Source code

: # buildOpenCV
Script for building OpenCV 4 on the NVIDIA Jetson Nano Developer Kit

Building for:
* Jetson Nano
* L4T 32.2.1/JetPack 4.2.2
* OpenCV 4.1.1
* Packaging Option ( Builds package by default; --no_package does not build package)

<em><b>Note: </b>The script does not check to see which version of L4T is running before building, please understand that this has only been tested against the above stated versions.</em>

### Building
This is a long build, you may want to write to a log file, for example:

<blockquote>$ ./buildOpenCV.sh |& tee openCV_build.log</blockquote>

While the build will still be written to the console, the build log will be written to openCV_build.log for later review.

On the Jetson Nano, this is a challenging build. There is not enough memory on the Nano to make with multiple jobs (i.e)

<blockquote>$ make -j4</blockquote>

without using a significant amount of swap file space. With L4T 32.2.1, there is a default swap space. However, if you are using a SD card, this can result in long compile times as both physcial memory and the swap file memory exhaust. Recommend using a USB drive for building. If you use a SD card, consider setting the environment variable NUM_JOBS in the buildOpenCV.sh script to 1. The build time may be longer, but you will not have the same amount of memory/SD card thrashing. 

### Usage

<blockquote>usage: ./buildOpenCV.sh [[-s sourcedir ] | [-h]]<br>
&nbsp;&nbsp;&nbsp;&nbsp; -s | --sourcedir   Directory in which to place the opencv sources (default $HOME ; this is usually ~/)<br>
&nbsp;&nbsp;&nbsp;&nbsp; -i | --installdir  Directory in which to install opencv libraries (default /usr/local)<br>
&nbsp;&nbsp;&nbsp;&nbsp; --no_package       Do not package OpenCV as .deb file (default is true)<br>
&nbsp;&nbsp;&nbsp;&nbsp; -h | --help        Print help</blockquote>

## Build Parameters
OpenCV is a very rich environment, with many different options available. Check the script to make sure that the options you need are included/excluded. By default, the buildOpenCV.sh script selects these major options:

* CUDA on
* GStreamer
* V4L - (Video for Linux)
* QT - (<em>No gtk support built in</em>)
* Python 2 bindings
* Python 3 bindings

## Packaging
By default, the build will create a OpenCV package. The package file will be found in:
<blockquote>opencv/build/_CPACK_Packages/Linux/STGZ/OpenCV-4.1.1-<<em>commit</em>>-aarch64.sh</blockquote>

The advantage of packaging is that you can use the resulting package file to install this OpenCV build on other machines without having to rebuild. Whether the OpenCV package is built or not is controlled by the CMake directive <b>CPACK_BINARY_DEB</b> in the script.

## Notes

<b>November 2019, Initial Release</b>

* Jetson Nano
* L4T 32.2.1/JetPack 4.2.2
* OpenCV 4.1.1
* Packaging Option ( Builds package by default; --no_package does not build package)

━━━━━━━━━━

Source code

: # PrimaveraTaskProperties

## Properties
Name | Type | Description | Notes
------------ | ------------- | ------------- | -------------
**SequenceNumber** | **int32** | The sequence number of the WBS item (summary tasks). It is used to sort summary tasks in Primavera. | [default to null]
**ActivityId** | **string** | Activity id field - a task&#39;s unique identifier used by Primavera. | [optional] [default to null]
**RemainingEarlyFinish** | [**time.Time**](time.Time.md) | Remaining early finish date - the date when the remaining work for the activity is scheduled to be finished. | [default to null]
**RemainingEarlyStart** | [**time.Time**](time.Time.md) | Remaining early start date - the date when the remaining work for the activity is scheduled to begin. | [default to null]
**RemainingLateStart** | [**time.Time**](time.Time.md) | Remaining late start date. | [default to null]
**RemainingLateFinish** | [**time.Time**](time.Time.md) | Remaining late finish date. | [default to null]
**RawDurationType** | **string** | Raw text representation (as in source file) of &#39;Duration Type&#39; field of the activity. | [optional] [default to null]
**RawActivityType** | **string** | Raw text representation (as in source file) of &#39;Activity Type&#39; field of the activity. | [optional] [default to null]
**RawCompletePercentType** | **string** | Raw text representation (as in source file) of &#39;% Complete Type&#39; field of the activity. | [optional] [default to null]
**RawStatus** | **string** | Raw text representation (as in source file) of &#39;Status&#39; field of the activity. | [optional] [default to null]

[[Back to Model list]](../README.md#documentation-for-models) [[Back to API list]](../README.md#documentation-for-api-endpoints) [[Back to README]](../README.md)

━━━━━━━━━━

◆ HOW TO COMPLETE THIS TASK ◆
Transcribe, exactly and without additions, the lines of the records above, beginning with the line that contains "## Build Parameters" and ending with the line that contains "support built in</em>)", both included.

◆ OUTPUT FOR THIS TASK ◆
## Build Parameters
OpenCV is a very rich environment, with many different options available. Check the script to make sure that the options you need are included/excluded. By default, the buildOpenCV.sh script selects these major options:

* CUDA on
* GStreamer
* V4L - (Video for Linux)
* QT - (<em>No gtk support built in</em>)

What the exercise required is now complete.